[U-Boot] [RFC] Review of U-Boot timer API

Reinhard Meyer u-boot at emk-elektronik.de
Mon May 23 05:26:07 CEST 2011


Dear J. William Campbell,
> On 5/22/2011 1:15 AM, Reinhard Meyer wrote:
>> Dear J. William Campbell,
>>
>> please demonstrate for me (and others), by a practical example,
>> how _any_ arithmetic (even less with just shifts and multiplies)
>> can convert a free running 3.576 MHz (wild example) free running
>> 32 bit counter (maybe software extended to 64 bits) into a ms
>> value that will properly wrap from 2**32-1 to 0 ?
> Hi All
> I accept the challenge! I will present two ways to do this, one using a 32 bit by 16 bit divide, and one using only multiplies.
> This first method is "exact", in that there is no difference in performance from a "hardware" counter ticking at the 1 ms rate. This is accomplished by operating the 1 ms counter based on the delta time in the hardware time base. It is necessary to call this routine often enough that the hardware counter does not wrap more than once between calls. This is not really a problem, as this time is 1201 seconds or so. If the routine is not called for a long time, or at the first call, it will return a timer_in_ms value that will work for all subsequent calls that are within a hardware rollover interval. Since the timer in ms is a 32 bit number anyway. The same rollover issue will exist if you "software extend" the timer to 64 bits. You must assume 1 rollover. If it is more than 1, the timer is wrong.
>
>
> The variables in the gd are
> u32 prev_timer;
> u32 timer_in_ms;
> u16 timer_remainder;
>
> /* gd->timer remainder must be initialized to 0 (actually, an number less than 3576, but 0 is nice). Other two variables don't matter but can be initialized if desired */
>
> u32 get_raw_ms()
> {
> u32 delta;
> u32 t_save;
>
> read(t_save); /* atomic read of the hardware 32 bit timer running at 3.576 MHz */
> delta_t = (t_save - gd->prev_timer) ;
>
> gd->prev_timer = t_save;
> /*
> Hopefully, the following two lines only results in one hardware divide when optimized. If your CPU has no hardware divide, or if it slow, see second method .
> */
> gd->timer_in_ms += delta_t / 3576; /* convert elapsed time to ms */
> gd->timer_remainder += delta_t % 3576; /* add in remaining part not included above */
> if (gd->timer_remainder >= 3576) /* a carry has been detected */
> {
> ++gd->timer_in_ms;
> gd->timer_remainder -= 3576; /* fix remainder for the carry above */
> }
>
> return(gd->timer_in_ms)
> }

Thank you! Basically this is similar to a Bresenham Algorithm.

>
> This approach works well when the number of ticks per ms is an exact number representable as a small integer, as it is in this case. It is exact with a clock rate of 600 MHz, but is not exact for a clock rate of 666 MHz. 666667 is not an exact estimate of ticks per ms, It is off by 0.00005 % That should be acceptable for use as a timeout delay. The accumulated error in a 10 second delay should be less than 0.5 ms.
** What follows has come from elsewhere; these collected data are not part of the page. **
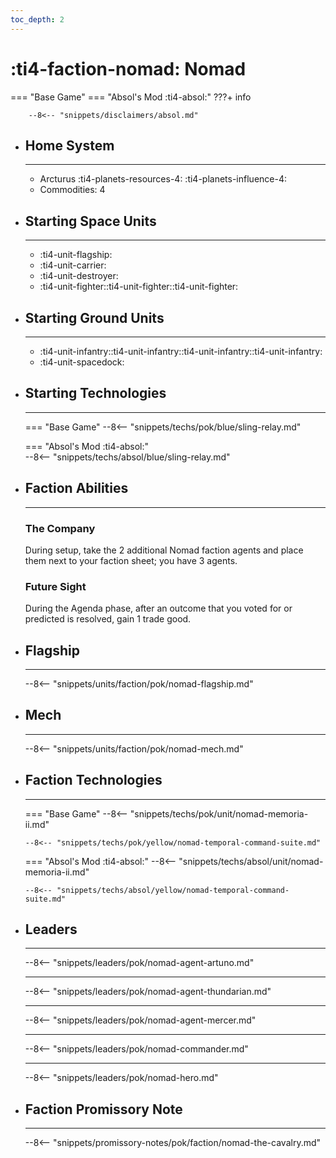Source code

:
 ```yaml
---
toc_depth: 2
---
```


# :ti4-faction-nomad: Nomad
=== "Base Game"
=== "Absol's Mod :ti4-absol:" 
    ???+ info

        --8<-- "snippets/disclaimers/absol.md"

<div class="grid cards" markdown>

-   ## __Home System__

    ---

    * Arcturus :ti4-planets-resources-4: :ti4-planets-influence-4:
    * Commodities: 4

</div>

<div class="grid cards" markdown>

-   ## __Starting Space Units__

    ---

    * :ti4-unit-flagship:
    * :ti4-unit-carrier:
    * :ti4-unit-destroyer:
    * :ti4-unit-fighter::ti4-unit-fighter::ti4-unit-fighter:

-   ## __Starting Ground Units__

    ---

    * :ti4-unit-infantry::ti4-unit-infantry::ti4-unit-infantry::ti4-unit-infantry:
    * :ti4-unit-spacedock:

-   ## __Starting Technologies__

    ---
    === "Base Game"
        --8<-- "snippets/techs/pok/blue/sling-relay.md"

    === "Absol's Mod :ti4-absol:"  
        --8<-- "snippets/techs/absol/blue/sling-relay.md"

-   ## __Faction Abilities__

    ---
    ### **The Company**
    
    During setup, take the 2 additional Nomad faction agents and place them next to your faction sheet; you have 3 agents.

    ### **Future Sight**

    During the Agenda phase, after an outcome that you voted for or predicted is resolved, gain 1 trade good.

-   ## __Flagship__

    ---
    --8<-- "snippets/units/faction/pok/nomad-flagship.md"

-   ## __Mech__

    ---
    --8<-- "snippets/units/faction/pok/nomad-mech.md"

-   ## __Faction Technologies__

    ---
    === "Base Game"
        --8<-- "snippets/techs/pok/unit/nomad-memoria-ii.md"

        --8<-- "snippets/techs/pok/yellow/nomad-temporal-command-suite.md"

    === "Absol's Mod :ti4-absol:"
        --8<-- "snippets/techs/absol/unit/nomad-memoria-ii.md"

        --8<-- "snippets/techs/absol/yellow/nomad-temporal-command-suite.md"

-   ## __Leaders__

    ---
    
    --8<-- "snippets/leaders/pok/nomad-agent-artuno.md"

    ---
    
    --8<-- "snippets/leaders/pok/nomad-agent-thundarian.md"

    ---
    
    --8<-- "snippets/leaders/pok/nomad-agent-mercer.md"

    ---

    --8<-- "snippets/leaders/pok/nomad-commander.md"

    ---

    --8<-- "snippets/leaders/pok/nomad-hero.md"

-   ## __Faction Promissory Note__

    ---
    --8<-- "snippets/promissory-notes/pok/faction/nomad-the-cavalry.md"

</div>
I would think the non exact cases result in such a small error that can be
tolerated. We are using the ms tick for timeouts, not for providing a clock
or exact delays. We should just round up when calculating the divider.

Hence the hick-ups that result when this is not called frequent enough to
prevent a multiple rollover of the raw value between calls do not matter
either (they should be just documented).

>
> There is a way that the divide above can be approximated by multiplying by an appropriate fraction, taking the resulting delta t in ms, multiplying it by 3576, and subtracting the product from the original delta to get the remainder. This is the way to go if your CPU divides slowly or not at all. This approach is presented below.
>
[...]

Optimizations would be up to the implementer of such a hardware and work
only if the divider is a compile time constant. Often the divider will be
run time determined (AT91 for example).